A idéia de que são necessárias leis que limitem a jornada para proteger os trabalhadores é um mito: o capitalismo, por meio de seus próprios mecanismos de incentivos, reduziu a jornada de trabalho ainda na época em que não havia nenhuma lei regulamentando as jornadas. O economista Robert Whaples observa que a jornada semanal média vem caindo progressivamente desde os anos 1830.
Em 1938, quando o então presidente americano Franklin Roosevelt assinou a Fair Labor Standards Act (FLSA), uma lei que estipulava a jornada semanal máxima em 40 horas, tal lei já era praticamente desnecessária. Ao longo do século anterior, as forças de mercado já haviam derrubado a jornada semanal média nas indústrias, de quase 70 horas para apenas 50 horas. Em outras indústrias, a jornada era ainda menor. Em 1930, por exemplo, operários das ferrovias trabalhavam uma media de 42,9 horas por semana. Já os carvoeiros trabalhavam uma média de apenas 27 horas. (Confira os números aqui).
Henry Ford implantou uma jornada semanal de 40 horas em 1926 porque ele acreditava que consumidores com mais tempo livre iriam comprar mais produtos.

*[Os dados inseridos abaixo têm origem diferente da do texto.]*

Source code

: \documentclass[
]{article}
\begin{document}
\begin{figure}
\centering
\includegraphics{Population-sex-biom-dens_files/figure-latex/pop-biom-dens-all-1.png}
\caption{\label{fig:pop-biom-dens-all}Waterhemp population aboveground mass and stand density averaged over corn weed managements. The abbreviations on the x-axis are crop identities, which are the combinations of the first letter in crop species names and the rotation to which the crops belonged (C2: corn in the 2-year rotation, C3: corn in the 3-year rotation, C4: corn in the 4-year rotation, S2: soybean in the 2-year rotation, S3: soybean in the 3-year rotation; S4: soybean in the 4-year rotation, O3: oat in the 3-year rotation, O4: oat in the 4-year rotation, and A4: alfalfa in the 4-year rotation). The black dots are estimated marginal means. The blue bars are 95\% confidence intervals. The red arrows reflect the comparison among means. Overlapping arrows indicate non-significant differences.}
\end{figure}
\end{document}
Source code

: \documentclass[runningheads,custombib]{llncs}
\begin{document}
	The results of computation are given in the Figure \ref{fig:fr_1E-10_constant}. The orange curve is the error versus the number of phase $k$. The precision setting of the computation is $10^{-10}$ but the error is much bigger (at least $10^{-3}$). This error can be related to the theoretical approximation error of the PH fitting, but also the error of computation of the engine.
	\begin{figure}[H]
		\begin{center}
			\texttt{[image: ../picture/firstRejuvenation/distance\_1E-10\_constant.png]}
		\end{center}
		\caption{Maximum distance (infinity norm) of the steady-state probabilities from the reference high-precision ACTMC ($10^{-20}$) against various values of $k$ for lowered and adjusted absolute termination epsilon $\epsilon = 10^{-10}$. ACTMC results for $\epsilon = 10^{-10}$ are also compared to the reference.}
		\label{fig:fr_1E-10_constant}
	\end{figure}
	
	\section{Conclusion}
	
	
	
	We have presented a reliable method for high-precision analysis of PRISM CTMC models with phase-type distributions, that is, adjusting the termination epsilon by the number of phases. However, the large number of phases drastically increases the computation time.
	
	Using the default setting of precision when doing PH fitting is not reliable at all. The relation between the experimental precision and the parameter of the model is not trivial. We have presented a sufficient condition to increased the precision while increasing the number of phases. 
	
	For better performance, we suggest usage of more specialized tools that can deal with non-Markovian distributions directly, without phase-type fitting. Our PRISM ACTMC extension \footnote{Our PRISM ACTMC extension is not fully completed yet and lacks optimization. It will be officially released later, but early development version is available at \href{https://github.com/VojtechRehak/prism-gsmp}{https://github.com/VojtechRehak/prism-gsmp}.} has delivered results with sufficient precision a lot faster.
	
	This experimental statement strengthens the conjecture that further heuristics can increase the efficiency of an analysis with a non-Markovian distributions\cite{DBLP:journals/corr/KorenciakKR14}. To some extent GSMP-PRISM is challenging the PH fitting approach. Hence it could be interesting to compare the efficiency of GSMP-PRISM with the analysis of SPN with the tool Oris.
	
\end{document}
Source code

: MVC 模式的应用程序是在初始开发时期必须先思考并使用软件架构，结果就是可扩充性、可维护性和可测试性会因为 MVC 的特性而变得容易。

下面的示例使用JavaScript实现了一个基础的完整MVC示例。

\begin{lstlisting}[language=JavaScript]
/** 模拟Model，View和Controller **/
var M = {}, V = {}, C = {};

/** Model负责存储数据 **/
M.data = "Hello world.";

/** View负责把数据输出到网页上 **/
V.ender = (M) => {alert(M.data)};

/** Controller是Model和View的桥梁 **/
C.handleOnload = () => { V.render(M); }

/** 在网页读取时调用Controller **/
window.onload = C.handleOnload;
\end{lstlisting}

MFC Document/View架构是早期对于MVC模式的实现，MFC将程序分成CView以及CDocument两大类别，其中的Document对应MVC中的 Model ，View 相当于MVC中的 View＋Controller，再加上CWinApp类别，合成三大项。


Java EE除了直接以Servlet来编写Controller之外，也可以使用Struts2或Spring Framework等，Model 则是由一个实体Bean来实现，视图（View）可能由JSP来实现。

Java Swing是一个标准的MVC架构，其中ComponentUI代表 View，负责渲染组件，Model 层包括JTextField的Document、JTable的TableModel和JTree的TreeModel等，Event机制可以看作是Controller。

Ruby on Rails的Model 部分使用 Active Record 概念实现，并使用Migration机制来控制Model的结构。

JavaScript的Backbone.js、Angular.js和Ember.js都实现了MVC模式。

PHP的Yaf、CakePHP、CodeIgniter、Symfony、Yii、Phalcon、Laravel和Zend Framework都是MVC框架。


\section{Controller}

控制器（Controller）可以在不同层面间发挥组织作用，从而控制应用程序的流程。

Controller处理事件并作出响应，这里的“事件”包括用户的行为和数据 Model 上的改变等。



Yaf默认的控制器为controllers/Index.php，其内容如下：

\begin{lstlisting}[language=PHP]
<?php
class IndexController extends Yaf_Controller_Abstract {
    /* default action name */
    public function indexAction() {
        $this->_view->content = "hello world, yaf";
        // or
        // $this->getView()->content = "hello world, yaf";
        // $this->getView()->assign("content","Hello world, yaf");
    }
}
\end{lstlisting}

Outras grandes empresas fizeram o mesmo. Apenas um ano depois, 262 grandes empresas já haviam adotado uma semana de trabalho de 5 dias. Pela primeira vez na história, as pessoas estavam usufruindo fins de semana livres.
Essa mudança em nada se deveu às legislações trabalhistas da época, pois as poucas e esporádicas leis salariais existentes nos EUA antes da FSLA podiam, na prática, ser nulificadas pela Suprema Corte da época, a qual reconhecia a legalidade de qualquer contrato firmado voluntariamente entre empregador e empregado, independentemente das horas de trabalho que esse contrato estipulasse.
De acordo com esse trabalho acadêmico do economista Robert Whaples:
Mais de 80% dos historiadores econômicos já aceitam a idéia de que “a redução na jornada de trabalho semanal nas indústrias americanas antes da Grande Depressão deveu-se majoritariamente ao crescimento econômico e aos aumentos salariais gerados por esse crescimento econômico. Outras forças tiveram um papel apenas secundário. Por exemplo, dois terços dos historiadores econômicos rejeitam a proposta de que os esforços dos sindicatos foram a principal causa da queda na jornada de trabalho antes da Grande Depressão.
A verdade é que trabalhadores não são impotentes. Em um mercado competitivo, eles têm grande poder de barganha perante seus patrões, e sabem que, se não gostarem da proposta oferecida pelo patrão, podem simplesmente oferecer sua mão-de-obra para a empresa concorrente.
O que fez com que as jornadas de trabalho no século XIX fossem longas foi o mesmo fenômeno que obrigou agricultores a colocar seus filhos para trabalhar: a produtividade era baixa, e as pessoas simplesmente tinham de trabalhar 70-80 horas por semana se quisessem produzir o suficiente para comer. Isso, obviamente, não pode ser atribuído a “patrões exploradores”, a menos que consideremos que pais são exploradores. Tal fenômeno se devia ao fato de a economia ainda ser subdesenvolvida.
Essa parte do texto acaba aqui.